━━━━━ GIVEN DATA
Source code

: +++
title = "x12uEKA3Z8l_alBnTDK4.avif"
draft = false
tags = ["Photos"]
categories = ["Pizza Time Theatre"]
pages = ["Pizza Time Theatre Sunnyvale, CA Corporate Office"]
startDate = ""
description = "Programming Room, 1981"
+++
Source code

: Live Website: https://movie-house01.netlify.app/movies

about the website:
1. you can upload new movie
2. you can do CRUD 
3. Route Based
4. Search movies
━━━━━━━━━━
━━━━━ GIVEN DATA
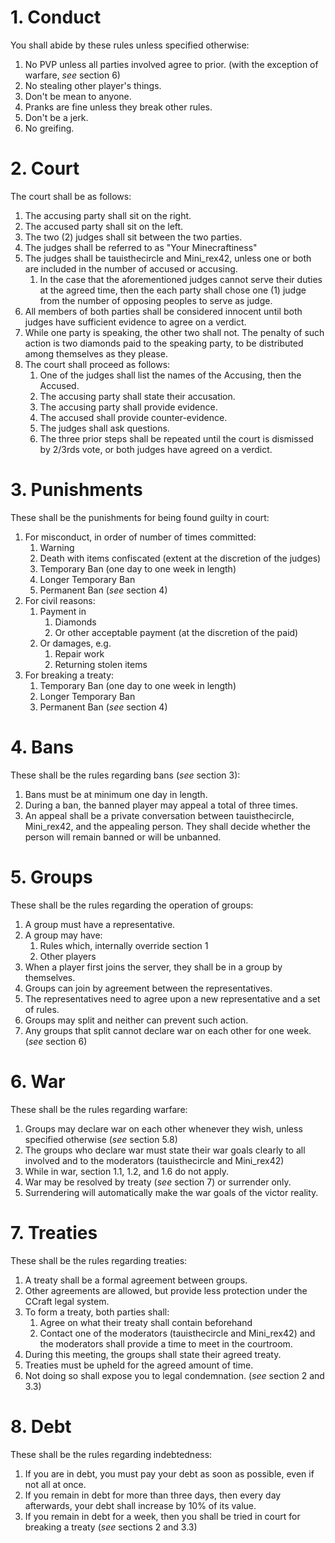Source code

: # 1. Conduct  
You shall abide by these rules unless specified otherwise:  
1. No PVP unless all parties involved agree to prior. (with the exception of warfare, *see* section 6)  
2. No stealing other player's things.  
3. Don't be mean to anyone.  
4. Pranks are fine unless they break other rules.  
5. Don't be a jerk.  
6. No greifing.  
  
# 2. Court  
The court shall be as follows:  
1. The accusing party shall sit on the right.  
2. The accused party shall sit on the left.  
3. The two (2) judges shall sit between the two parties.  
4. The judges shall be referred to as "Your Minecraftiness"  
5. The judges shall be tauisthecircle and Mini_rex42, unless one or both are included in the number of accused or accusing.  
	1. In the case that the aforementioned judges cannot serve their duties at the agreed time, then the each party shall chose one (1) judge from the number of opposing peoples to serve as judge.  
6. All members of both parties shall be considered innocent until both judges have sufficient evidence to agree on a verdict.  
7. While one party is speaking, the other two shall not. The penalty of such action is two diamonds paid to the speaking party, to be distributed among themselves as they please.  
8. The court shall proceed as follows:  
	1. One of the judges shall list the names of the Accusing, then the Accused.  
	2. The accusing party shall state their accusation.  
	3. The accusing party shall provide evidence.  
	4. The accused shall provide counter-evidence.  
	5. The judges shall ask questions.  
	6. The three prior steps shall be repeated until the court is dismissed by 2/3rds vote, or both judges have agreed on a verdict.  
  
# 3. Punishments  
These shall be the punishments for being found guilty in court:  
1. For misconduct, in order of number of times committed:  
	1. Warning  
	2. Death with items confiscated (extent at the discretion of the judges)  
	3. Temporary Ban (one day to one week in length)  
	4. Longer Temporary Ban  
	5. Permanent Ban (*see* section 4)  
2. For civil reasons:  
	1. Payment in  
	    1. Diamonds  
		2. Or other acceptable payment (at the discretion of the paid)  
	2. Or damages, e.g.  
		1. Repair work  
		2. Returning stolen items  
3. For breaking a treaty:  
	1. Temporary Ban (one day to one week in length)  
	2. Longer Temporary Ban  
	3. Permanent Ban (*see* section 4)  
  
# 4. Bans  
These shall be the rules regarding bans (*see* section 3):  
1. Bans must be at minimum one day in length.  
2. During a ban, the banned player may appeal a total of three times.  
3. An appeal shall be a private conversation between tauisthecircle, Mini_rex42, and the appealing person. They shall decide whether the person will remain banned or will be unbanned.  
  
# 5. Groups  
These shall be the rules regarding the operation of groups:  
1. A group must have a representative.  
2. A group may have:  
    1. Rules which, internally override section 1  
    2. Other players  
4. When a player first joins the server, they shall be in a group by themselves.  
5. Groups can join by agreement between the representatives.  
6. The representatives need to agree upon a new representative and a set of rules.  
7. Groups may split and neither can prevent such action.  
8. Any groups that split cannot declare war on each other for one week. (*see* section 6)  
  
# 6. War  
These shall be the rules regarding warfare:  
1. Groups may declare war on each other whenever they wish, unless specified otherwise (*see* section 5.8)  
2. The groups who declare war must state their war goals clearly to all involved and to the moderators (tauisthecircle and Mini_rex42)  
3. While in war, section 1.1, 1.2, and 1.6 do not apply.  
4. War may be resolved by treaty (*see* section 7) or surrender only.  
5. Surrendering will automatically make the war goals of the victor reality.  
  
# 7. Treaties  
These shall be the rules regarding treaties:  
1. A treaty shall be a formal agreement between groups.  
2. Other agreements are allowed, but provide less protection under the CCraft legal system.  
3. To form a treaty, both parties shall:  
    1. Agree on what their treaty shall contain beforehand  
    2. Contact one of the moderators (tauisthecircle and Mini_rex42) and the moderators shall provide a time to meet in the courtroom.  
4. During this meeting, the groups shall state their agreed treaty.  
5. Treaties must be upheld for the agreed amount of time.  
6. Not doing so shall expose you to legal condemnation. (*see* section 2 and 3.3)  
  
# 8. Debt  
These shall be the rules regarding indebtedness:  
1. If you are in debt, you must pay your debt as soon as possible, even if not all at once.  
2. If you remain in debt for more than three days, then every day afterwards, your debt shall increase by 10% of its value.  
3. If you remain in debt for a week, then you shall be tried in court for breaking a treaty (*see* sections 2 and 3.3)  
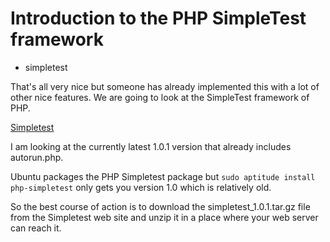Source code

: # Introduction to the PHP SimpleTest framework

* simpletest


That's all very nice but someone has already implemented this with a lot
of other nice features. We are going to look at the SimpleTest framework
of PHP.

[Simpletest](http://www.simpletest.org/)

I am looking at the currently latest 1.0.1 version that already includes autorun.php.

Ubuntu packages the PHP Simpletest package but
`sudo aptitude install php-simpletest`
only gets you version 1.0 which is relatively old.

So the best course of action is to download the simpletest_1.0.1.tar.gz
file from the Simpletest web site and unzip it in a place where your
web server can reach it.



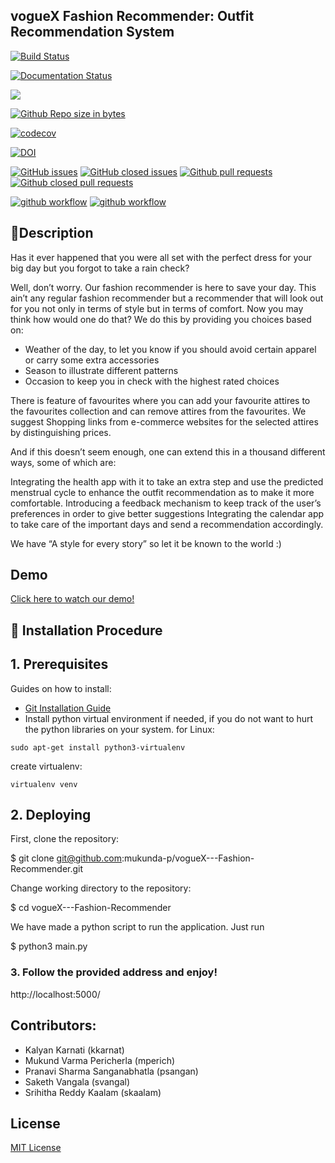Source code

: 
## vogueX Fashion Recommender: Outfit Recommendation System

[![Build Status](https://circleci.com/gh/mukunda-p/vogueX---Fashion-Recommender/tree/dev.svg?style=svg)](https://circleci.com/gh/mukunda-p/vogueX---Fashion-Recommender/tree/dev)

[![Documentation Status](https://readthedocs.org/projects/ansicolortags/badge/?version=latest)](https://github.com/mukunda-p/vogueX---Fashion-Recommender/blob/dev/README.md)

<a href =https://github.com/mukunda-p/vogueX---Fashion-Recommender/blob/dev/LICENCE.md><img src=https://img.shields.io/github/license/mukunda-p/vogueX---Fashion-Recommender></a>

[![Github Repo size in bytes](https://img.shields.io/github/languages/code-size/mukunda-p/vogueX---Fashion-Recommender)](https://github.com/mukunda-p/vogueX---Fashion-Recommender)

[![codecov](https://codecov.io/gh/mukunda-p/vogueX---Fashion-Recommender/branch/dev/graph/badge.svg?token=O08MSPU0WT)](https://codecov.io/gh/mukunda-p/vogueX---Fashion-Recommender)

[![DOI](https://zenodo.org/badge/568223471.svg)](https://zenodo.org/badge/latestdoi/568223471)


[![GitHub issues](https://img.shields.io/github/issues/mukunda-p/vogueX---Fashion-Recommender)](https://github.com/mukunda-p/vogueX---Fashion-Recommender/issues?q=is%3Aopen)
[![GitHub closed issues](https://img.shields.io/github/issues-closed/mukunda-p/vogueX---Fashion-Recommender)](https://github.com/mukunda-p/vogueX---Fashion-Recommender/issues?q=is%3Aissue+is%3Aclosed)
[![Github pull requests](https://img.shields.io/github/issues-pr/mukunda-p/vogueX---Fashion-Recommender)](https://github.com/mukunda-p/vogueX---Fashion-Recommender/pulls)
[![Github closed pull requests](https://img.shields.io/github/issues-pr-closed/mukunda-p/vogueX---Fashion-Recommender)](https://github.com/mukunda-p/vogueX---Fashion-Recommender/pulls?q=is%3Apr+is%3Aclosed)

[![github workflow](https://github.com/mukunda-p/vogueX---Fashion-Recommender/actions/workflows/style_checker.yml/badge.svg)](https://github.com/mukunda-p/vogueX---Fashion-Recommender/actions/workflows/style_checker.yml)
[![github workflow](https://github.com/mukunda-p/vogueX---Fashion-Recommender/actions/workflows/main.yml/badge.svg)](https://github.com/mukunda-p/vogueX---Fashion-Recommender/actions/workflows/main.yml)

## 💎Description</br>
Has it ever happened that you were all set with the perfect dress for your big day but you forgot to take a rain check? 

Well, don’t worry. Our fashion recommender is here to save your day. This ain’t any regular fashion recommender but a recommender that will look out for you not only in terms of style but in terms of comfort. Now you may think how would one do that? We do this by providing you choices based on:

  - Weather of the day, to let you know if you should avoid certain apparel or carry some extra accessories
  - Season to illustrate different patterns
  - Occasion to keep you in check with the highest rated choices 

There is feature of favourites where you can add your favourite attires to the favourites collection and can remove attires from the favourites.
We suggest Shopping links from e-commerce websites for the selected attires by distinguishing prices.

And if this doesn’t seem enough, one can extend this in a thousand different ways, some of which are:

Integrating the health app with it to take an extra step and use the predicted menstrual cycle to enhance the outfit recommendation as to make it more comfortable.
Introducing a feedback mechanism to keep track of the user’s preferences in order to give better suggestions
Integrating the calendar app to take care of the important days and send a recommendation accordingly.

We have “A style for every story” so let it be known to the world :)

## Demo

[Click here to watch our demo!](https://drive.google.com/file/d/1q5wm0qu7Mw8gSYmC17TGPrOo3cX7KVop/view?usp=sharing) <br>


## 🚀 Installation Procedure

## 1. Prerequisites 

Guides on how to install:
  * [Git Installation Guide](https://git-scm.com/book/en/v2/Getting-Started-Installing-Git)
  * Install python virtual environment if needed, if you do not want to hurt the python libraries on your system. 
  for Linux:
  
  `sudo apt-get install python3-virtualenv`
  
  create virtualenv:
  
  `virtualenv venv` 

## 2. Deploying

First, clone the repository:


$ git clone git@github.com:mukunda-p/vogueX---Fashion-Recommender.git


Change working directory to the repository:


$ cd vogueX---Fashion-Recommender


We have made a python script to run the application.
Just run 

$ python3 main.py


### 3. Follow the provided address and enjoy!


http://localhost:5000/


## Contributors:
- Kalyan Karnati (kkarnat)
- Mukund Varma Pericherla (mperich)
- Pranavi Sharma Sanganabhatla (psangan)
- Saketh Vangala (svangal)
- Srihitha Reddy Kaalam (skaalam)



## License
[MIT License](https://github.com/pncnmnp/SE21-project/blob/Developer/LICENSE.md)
━━━━━━━━━━
YOUR OBJECTIVE: Beginning with the line that has "Theatre Sunnyvale, CA" and ending with the line that has "4. Search movies", set down the lines above exactly and include no others.

OUTPUT BELOW:
pages = ["Pizza Time Theatre Sunnyvale, CA Corporate Office"]
startDate = ""
description = "Programming Room, 1981"
+++
Source code

: Live Website: https://movie-house01.netlify.app/movies

about the website:
1. you can upload new movie
2. you can do CRUD 
3. Route Based
4. Search movies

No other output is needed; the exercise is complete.